What you should do: Go to the line containing "Conception d'un environnement" and retype it and every later line exactly as written, up to the last line of the entries. Keep pictures out.

Listed entries:
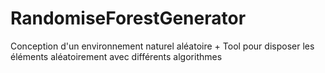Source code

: # RandomiseForestGenerator
Conception d'un environnement naturel aléatoire + Tool pour disposer les éléments aléatoirement avec différents algorithmes
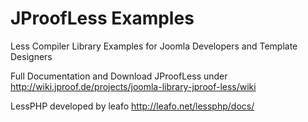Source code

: # JProofLess Examples
Less Compiler Library Examples for Joomla Developers and Template Designers 

Full Documentation and Download JProofLess under http://wiki.jproof.de/projects/joomla-library-jproof-less/wiki

LessPHP developed by leafo
http://leafo.net/lessphp/docs/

Solution below:
Conception d'un environnement naturel aléatoire + Tool pour disposer les éléments aléatoirement avec différents algorithmes
Source code

: # JProofLess Examples
Less Compiler Library Examples for Joomla Developers and Template Designers 

Full Documentation and Download JProofLess under http://wiki.jproof.de/projects/joomla-library-jproof-less/wiki

LessPHP developed by leafo
http://leafo.net/lessphp/docs/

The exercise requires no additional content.